Closed Yang-Hao-Lin closed 2 years ago
Hi, thank you for your interest in our work! I think it happened when the disparity decoder is not properly trained, and there can be multiple reasons such as training instability, invalid inputs, etc.. I would first test the pre-trained model using with the version 11.2 and check if the scene flow accuracy matches the baseline's.
Probably doing the unit-tests of cuda-dependent modules can be also necessary.
Please try to use the python implementation of the correlation layer (--correlation_cuda_enabled=False
) and also check if the softsplat works well.
If it still doesn't work, please let me know!
Hi Junhwa.

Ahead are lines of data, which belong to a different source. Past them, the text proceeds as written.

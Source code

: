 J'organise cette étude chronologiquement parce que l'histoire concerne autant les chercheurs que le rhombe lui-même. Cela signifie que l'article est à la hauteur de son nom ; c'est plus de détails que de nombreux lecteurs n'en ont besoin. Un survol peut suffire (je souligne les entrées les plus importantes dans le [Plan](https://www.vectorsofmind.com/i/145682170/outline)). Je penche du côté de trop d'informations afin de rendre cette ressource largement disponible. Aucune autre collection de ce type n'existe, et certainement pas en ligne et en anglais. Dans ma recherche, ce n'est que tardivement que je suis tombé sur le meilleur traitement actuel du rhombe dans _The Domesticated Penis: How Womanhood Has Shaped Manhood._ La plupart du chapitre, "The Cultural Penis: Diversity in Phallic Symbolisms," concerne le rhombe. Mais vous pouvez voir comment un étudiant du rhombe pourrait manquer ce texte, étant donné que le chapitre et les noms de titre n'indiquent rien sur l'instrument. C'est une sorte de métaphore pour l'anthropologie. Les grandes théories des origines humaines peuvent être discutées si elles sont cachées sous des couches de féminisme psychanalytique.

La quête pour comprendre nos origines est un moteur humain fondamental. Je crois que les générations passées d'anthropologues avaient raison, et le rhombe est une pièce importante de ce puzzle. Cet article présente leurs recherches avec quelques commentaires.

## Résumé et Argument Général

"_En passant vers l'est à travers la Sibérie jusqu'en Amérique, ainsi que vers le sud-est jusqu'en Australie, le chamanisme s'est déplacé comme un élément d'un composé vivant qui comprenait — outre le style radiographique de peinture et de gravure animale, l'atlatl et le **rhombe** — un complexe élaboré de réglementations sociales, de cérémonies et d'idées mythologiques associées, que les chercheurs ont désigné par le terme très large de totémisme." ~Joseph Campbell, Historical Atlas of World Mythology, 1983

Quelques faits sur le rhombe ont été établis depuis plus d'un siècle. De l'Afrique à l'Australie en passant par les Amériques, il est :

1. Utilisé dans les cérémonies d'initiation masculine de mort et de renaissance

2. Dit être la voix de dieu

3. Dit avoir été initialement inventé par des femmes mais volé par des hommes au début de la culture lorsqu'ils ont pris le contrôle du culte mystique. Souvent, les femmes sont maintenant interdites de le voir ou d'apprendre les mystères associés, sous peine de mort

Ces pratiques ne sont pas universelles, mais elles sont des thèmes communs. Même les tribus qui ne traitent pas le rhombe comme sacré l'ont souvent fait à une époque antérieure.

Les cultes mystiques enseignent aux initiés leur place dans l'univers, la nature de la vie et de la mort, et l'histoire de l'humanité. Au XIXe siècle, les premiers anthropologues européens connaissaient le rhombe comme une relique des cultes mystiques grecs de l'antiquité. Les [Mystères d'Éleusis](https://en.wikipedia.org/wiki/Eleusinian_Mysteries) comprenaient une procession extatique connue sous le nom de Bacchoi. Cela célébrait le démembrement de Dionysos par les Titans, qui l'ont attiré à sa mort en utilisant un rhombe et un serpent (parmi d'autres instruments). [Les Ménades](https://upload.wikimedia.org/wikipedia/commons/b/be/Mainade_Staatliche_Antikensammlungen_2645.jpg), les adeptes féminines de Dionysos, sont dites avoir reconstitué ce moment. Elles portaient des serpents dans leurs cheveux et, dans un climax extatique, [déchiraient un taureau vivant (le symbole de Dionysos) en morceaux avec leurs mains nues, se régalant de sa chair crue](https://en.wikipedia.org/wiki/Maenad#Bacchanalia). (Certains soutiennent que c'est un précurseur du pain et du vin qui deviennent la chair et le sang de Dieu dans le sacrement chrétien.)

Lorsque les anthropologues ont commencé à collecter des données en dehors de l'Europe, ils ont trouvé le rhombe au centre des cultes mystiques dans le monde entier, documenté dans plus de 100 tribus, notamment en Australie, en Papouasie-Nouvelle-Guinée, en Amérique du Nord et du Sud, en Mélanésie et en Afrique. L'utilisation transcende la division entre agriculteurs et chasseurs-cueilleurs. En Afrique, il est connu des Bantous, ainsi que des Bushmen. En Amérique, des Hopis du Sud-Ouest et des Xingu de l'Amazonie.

Thank a lot for your attention! The server administrator of my lab updated my GPU from Tesla P40 to RTX A40 yesterday. I test in the environment setting of cudatoolkit=11.2 again, and now the output of pts_loss is within a reasonable range. So, now the situation is:
Test on GPU P40, cudatoolkit=10.2 -> pts_loss is within a reasonable range; Test on GPU P40, cudatoolkit=11.2 -> pts_loss is extremely big, either correlation_cuda_enabled equals False or equals True, even on a supervised pretrained model; Test on GPU A40, cudatoolkit=11.2 -> pts_loss is within a reasonable range.
It is weird, but there seems to be some compatibility issue between Tesla P40 and cudatoolkit=11.2.
Thank you for sharing them!
Hi Junhwa, thanks a lot for the awesome work in the field of scene flow :) When l tried to use your loss in my environment setting (cudatoolkit=11.2), the pts_loss(s_3) became extremely big, for example, bigger than 100000. But when I set the version of cudatoolkit as 10.2, the output of pts_loss became normal (usually less than 10). I can not find out the reason. Have you ever met this kind of situation? Again, thanks a lot.